I have attached an example fastQ & two sam files with -k 1 (successful) & -k 2 (failed) passed as params so you can compare the sam files in successful vs failed tests. Both were generated by Bowtie2 using this same fastQ file.

File extensions changed to .txt so this form will accept them for upload.

test_k1_sam.txt test_k2_sam.txt test.fq.txt

temehi commented 7 years ago

Thanks again for spotting this problem. I have updated the tutorial accordingly.

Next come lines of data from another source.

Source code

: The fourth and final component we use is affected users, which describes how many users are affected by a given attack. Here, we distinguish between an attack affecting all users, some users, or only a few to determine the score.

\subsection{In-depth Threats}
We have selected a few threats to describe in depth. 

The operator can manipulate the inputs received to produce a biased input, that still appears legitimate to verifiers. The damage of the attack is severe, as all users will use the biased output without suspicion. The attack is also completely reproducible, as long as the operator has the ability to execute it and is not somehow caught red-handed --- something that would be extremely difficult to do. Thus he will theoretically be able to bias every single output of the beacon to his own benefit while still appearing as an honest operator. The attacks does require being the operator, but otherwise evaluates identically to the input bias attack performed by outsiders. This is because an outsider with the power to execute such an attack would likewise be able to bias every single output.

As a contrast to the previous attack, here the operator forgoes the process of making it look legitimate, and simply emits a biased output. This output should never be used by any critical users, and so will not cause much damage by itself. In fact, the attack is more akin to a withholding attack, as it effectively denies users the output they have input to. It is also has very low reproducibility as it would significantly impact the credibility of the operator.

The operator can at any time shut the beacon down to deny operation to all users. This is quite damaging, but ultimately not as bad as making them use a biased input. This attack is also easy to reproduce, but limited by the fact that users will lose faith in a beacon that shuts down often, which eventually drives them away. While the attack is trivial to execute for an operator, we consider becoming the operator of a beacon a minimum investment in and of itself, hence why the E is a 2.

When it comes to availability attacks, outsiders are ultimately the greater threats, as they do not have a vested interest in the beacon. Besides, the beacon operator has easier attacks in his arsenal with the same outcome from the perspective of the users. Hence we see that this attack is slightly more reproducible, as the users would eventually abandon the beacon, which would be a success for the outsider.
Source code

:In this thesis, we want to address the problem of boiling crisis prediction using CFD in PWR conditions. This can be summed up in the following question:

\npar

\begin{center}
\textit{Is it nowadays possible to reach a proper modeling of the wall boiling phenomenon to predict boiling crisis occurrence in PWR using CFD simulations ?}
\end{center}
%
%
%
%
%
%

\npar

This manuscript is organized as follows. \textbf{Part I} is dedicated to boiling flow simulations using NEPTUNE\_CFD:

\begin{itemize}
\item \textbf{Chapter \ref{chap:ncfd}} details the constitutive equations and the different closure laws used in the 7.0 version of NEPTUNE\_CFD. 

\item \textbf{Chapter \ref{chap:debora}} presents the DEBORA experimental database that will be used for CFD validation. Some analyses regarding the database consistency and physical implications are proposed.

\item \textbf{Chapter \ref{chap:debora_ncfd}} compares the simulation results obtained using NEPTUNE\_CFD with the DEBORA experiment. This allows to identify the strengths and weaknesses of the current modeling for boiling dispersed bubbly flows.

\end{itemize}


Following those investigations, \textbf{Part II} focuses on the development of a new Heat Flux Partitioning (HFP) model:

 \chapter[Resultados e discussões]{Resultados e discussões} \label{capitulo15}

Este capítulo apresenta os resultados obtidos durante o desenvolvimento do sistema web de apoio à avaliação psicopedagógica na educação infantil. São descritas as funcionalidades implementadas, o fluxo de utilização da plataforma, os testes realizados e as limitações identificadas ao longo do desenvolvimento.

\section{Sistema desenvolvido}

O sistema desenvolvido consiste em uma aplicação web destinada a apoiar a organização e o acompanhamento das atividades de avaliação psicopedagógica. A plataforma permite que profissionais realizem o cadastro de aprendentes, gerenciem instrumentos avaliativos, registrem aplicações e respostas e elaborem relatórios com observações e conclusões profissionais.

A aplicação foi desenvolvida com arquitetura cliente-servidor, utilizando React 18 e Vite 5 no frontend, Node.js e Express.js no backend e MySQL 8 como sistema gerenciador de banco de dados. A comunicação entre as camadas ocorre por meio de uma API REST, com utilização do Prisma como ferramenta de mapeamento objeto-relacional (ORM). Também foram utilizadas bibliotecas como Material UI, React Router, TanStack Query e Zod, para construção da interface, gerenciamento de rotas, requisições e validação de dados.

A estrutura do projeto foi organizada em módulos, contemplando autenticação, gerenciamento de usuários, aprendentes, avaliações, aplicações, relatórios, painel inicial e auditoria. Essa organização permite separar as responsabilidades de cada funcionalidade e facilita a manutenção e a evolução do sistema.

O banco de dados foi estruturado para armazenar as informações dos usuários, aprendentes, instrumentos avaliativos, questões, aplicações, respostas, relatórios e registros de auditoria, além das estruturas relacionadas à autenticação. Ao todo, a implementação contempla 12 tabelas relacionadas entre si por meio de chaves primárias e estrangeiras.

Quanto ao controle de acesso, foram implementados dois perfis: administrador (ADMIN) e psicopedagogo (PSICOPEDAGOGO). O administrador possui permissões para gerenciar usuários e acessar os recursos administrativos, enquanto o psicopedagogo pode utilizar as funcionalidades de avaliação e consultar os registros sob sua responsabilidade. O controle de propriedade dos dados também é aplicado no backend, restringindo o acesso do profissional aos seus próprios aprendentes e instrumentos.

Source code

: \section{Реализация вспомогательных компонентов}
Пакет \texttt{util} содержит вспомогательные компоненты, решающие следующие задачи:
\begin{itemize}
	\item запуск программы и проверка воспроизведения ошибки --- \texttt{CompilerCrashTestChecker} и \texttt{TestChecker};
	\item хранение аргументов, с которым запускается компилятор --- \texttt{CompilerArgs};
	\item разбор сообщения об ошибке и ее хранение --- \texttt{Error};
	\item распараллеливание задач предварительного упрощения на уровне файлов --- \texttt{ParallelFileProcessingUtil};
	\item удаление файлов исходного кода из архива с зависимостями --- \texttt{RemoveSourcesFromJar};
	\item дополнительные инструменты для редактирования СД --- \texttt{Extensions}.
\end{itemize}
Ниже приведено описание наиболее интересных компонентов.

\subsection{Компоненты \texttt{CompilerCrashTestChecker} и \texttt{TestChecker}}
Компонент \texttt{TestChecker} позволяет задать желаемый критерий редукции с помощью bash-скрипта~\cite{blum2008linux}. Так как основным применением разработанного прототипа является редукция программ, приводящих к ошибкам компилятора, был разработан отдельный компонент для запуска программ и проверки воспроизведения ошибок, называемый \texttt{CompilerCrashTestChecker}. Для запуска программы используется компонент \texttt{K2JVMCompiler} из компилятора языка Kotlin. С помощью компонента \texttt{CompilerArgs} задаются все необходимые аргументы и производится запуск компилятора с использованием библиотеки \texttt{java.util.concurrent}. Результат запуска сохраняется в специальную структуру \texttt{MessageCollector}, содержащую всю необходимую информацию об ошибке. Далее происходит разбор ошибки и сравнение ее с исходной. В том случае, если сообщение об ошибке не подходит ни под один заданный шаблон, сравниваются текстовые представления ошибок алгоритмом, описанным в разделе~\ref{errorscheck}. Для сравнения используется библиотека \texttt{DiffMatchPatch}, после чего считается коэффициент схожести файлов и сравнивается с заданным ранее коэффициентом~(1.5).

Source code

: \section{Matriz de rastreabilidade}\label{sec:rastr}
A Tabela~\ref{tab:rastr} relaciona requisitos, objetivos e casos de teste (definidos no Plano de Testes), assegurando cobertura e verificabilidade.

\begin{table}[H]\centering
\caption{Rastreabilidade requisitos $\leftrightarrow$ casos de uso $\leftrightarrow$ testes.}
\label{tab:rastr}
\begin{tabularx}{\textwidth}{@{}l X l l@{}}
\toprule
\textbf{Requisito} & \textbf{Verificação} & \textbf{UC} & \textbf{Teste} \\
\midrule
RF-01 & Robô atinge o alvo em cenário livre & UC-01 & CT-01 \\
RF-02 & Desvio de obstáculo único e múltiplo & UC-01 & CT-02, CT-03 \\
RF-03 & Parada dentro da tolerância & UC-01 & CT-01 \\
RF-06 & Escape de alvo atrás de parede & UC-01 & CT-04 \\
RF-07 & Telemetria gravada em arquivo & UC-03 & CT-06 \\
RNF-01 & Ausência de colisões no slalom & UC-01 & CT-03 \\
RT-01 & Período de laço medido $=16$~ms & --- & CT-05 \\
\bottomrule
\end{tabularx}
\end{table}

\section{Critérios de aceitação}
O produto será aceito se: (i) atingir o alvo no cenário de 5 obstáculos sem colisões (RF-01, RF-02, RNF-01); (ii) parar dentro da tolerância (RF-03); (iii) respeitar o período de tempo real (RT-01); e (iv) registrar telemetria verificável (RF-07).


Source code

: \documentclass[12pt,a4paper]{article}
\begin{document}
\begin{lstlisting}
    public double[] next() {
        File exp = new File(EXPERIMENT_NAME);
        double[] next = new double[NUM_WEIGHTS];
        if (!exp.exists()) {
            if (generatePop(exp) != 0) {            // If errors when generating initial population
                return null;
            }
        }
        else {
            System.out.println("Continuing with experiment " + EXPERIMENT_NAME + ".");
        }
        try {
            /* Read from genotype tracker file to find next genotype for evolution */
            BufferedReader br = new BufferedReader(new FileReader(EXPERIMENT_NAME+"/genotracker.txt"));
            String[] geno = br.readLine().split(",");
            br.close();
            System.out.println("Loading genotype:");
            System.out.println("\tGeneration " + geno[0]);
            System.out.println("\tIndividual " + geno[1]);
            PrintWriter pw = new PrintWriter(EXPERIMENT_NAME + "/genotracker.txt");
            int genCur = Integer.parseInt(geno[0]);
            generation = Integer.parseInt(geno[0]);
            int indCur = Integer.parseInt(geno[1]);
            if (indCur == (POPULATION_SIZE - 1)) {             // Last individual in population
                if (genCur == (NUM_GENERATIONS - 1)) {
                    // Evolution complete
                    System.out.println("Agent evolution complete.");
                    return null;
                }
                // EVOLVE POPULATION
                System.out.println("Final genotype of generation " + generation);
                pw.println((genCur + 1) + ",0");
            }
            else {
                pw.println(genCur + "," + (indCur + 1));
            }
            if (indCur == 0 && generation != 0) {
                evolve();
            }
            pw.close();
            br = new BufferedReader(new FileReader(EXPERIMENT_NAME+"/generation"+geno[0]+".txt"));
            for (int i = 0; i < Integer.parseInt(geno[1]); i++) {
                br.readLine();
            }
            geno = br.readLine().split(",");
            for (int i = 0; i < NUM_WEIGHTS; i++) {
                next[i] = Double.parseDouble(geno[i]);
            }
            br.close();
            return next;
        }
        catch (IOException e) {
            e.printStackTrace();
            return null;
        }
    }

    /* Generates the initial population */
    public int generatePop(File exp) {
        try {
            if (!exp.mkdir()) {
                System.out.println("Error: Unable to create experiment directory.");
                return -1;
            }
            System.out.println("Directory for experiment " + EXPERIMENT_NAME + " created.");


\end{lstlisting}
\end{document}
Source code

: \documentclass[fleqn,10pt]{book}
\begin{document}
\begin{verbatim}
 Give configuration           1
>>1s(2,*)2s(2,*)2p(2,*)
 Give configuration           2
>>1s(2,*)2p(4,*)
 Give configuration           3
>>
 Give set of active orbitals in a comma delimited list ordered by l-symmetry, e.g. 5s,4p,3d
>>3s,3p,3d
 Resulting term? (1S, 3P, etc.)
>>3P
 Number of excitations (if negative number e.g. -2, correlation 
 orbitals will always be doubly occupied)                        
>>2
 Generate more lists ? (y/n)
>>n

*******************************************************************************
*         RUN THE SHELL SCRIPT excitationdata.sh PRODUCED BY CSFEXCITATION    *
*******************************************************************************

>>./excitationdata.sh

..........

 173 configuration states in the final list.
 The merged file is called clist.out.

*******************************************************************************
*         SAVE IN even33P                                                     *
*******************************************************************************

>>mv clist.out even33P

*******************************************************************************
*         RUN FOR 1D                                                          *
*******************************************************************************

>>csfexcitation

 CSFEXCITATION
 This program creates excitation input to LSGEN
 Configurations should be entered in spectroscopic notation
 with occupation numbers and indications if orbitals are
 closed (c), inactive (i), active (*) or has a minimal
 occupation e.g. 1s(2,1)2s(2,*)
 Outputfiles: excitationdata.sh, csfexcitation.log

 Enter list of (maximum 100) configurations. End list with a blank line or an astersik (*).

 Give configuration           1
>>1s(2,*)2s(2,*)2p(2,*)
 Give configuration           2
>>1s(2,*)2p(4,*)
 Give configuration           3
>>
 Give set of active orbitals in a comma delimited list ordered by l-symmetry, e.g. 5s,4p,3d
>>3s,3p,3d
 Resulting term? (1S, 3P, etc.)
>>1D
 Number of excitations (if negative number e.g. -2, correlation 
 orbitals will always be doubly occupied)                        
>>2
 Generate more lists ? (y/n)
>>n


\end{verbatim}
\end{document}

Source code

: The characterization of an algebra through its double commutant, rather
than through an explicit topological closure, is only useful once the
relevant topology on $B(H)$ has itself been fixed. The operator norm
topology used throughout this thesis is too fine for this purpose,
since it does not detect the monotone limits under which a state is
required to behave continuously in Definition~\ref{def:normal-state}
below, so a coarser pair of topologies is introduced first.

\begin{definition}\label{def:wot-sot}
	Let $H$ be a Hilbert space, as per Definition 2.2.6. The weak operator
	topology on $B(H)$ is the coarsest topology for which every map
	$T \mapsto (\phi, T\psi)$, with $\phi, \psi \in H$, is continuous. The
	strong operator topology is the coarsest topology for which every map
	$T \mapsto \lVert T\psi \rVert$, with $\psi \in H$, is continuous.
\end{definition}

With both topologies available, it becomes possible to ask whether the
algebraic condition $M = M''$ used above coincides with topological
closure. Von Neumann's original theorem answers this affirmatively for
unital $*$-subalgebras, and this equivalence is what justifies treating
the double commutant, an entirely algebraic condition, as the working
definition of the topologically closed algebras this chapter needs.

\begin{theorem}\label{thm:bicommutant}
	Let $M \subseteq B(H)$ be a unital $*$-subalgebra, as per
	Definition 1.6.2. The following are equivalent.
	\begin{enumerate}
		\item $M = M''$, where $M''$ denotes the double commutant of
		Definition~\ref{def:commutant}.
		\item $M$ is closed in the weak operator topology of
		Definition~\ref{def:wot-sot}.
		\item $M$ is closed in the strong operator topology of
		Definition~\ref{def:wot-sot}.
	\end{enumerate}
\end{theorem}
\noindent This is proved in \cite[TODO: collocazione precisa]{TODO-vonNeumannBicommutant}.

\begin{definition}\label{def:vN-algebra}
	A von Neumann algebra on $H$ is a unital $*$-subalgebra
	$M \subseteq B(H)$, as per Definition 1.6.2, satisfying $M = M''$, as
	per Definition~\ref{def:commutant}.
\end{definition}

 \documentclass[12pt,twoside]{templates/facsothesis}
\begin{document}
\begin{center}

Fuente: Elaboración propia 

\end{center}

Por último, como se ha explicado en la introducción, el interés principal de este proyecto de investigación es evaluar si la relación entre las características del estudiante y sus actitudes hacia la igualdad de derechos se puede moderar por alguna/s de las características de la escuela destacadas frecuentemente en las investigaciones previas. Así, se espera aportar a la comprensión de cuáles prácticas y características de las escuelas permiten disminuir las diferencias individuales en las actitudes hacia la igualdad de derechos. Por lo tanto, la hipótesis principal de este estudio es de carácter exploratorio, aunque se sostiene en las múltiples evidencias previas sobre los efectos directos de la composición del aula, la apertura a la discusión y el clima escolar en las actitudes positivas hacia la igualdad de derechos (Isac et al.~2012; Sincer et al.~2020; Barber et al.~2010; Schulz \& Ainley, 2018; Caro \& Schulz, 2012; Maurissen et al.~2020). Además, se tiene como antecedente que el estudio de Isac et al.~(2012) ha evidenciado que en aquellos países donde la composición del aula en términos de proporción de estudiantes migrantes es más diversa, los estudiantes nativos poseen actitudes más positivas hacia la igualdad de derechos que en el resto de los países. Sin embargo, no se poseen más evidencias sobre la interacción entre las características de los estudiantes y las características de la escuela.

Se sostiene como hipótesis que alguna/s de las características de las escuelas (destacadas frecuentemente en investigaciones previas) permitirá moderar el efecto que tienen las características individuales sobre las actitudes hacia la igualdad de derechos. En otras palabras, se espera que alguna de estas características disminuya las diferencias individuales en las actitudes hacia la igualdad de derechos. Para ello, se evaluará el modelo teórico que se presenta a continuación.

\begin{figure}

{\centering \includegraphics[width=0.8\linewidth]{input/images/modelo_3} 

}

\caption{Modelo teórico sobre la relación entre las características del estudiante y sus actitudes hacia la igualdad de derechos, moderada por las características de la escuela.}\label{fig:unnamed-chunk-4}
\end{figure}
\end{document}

The error is definitely related to the issue I have linked above. And since this issue is not related to SLIMM I will close it.

The latest version of bowtie2 (v2.3.1) produces a SAM file that is invalid when reporting secondary alignments (k >= 2). Specifically, there are fastQ like records that start with @ in the non-header part of the SAM file. A line that starts with @ is a header record for sam files and all the header records should be at the beginning. Which makes the output SAM files, including your example test_k2_sam.txt, invalid.

In your example file, the sam header records end at line 4540 then you have 2 alignment records. But at line 4543 you have a line that starts like @77.TS31_18 E91NI ... which invalidates the SAM file.

Do you think my analysis will suffer much if I skip the -k Bowtie2 param and just use the default option (Bowtie2 looks for multiple alignments, reports best, with MAPQ)?

Yes! If you turn off secondary alignments Bowtie2 will choose one alignment out of the best alignments randomly. And SLIMM's job includes identifying which alignments are the more likely ones. And an alignment with lower quality might become the more likely one.

I recommend using older versions bowtie2. (I used v2.2.9 without a problem) and the guy who reported the issue said v2.3.0 also have the expected output.